We briefly touched on it earlier, but listening to music while exercising can reduce physical feelings of fatigue. A 2010 study found that music can not only increase your work capacity, but it can also delay feelings of fatigue. Additionally, we mentioned how it is an excellent distractor, keeping your mind off of the fatigue and pain you are feeling.
Synchronizing with the Beat
Your body has a natural way of synchronizing with the beat of a song. The more fast-paced and energetic a song is, the more likely your pace will be, as well. Music stimulates the part of the brain that controls movement, so it helps your body complete repetitive movements more efficiently.
This synchronization increases your heart rate, metabolism, and energy efficiency, while also reducing blood pressure and physical and mental stress. Also, you’re less likely to feel fatigued.
Different studies have shown that specific tempos lead to maximum performance in certain exercises. For instance, a 2011 study found that to achieve the best performance while cycling (determined by measuring intensity through heart rate), the ideal tempo is between 125 and 140 bpm. A similar study in 2014 looked for the best bpm while on the treadmill, and they discovered that music between 123 and 131 bpm led to the best performance.
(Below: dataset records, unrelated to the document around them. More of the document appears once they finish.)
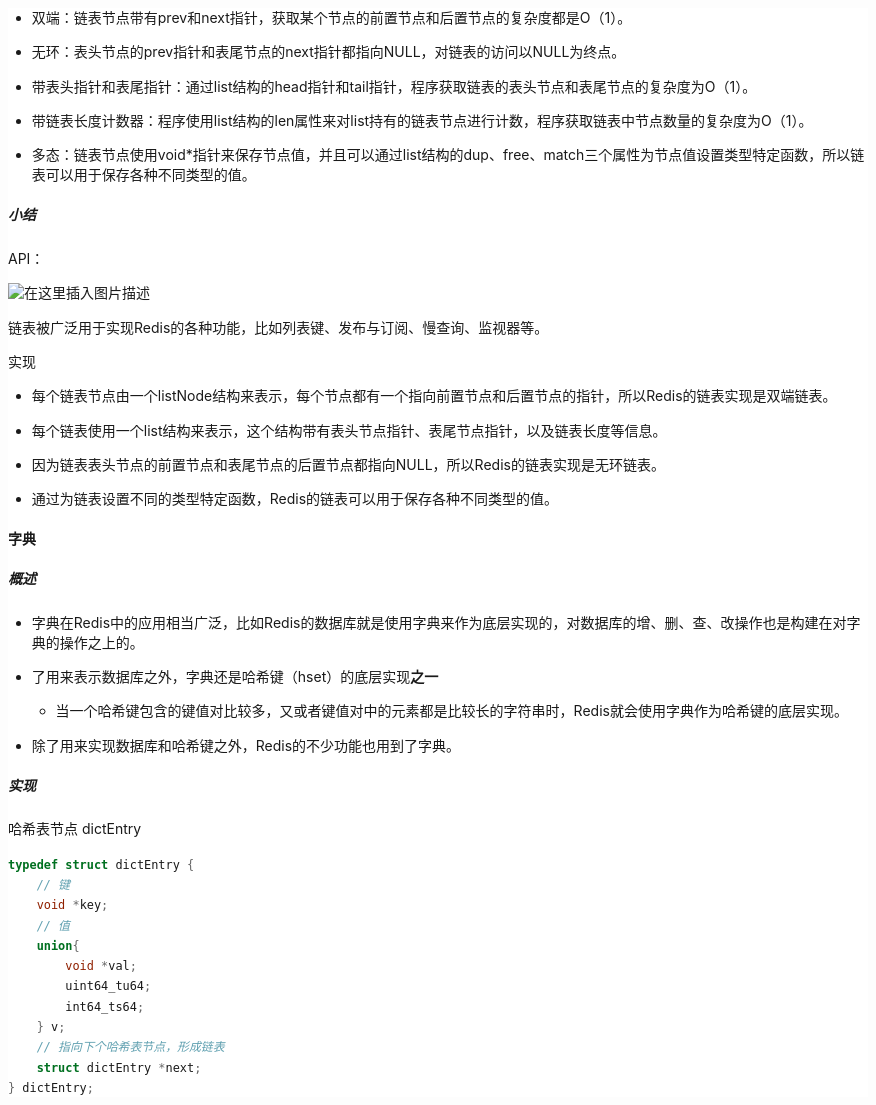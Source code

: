 * 双端：链表节点带有prev和next指针，获取某个节点的前置节点和后置节点的复杂度都是O（1）。
* 无环：表头节点的prev指针和表尾节点的next指针都指向NULL，对链表的访问以NULL为终点。
* 带表头指针和表尾指针：通过list结构的head指针和tail指针，程序获取链表的表头节点和表尾节点的复杂度为O（1）。

* 带链表长度计数器：程序使用list结构的len属性来对list持有的链表节点进行计数，程序获取链表中节点数量的复杂度为O（1）。

* 多态：链表节点使用void*指针来保存节点值，并且可以通过list结构的dup、free、match三个属性为节点值设置类型特定函数，所以链表可以用于保存各种不同类型的值。





##### 小结

API：

![在这里插入图片描述](https://img-blog.csdnimg.cn/20201110092339696.png?x-oss-process=image/watermark,type_ZmFuZ3poZW5naGVpdGk,shadow_10,text_aHR0cHM6Ly9ibG9nLmNzZG4ubmV0L3dlaXhpbl80MzkzNDYwNw==,size_16,color_FFFFFF,t_70#pic_center)




链表被广泛用于实现Redis的各种功能，比如列表键、发布与订阅、慢查询、监视器等。

实现

* 每个链表节点由一个listNode结构来表示，每个节点都有一个指向前置节点和后置节点的指针，所以Redis的链表实现是双端链表。

* 每个链表使用一个list结构来表示，这个结构带有表头节点指针、表尾节点指针，以及链表长度等信息。

* 因为链表表头节点的前置节点和表尾节点的后置节点都指向NULL，所以Redis的链表实现是无环链表。
* 通过为链表设置不同的类型特定函数，Redis的链表可以用于保存各种不同类型的值。





#### 字典

##### 概述

* 字典在Redis中的应用相当广泛，比如Redis的数据库就是使用字典来作为底层实现的，对数据库的增、删、查、改操作也是构建在对字典的操作之上的。

* 了用来表示数据库之外，字典还是哈希键（hset）的底层实现**之一**
  * 当一个哈希键包含的键值对比较多，又或者键值对中的元素都是比较长的字符串时，Redis就会使用字典作为哈希键的底层实现。

* 除了用来实现数据库和哈希键之外，Redis的不少功能也用到了字典。





##### 实现

哈希表节点 dictEntry

```c
typedef struct dictEntry {
    // 键
    void *key;
    // 值
    union{
        void *val;
        uint64_tu64;
        int64_ts64;
    } v;
    // 指向下个哈希表节点，形成链表
    struct dictEntry *next;
} dictEntry;
```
Experts agree that the ideal tempo to achieve maximum results is 120 to 140 bpm. However, for activities that are slower and more relaxed (such as yoga), music that is more low-tempo will work best.
One of the best benefits of music (not just while exercising) is that it improves your mood. Listening to music releases the body’s feel-good hormones (such as dopamine, oxytocin, and more). It also reduces your cortisol levels (your body’s stress hormone). As these levels decrease, so too will your stress. It allows you to shed negative thoughts and enter a more positive state of mind.
Since exercising also enhances your mood by releasing the same feel-good hormones, working out while listening to music is an excellent way to improve your mood.
Much like fatigue, music also helps you overcome pain. It acts as a distractor, which not only distracts you from fatigue but also distracts you from pain. Not only that, but it helps you find pain relief. As we just mentioned, listening to music releases your body’s natural mood-enhancing hormones and opioids. These hormones not only improve your mood, but they can also provide you with pain relief.
These hormones raise your pain tolerance, allowing you to endure more throughout your workout. If you interact with music (such as synchronizing your movements with the beat), you increase the opioid signals, which increases its pain-relieving qualities.
As you can see, there is a reason music has become a necessary part of working out. It helps motivate people to work harder while offering countless benefits. At Fitness Nation, we understand the impact music has on your workout, and we encourage all members to bring their headphones and jam out to the music that works best for them.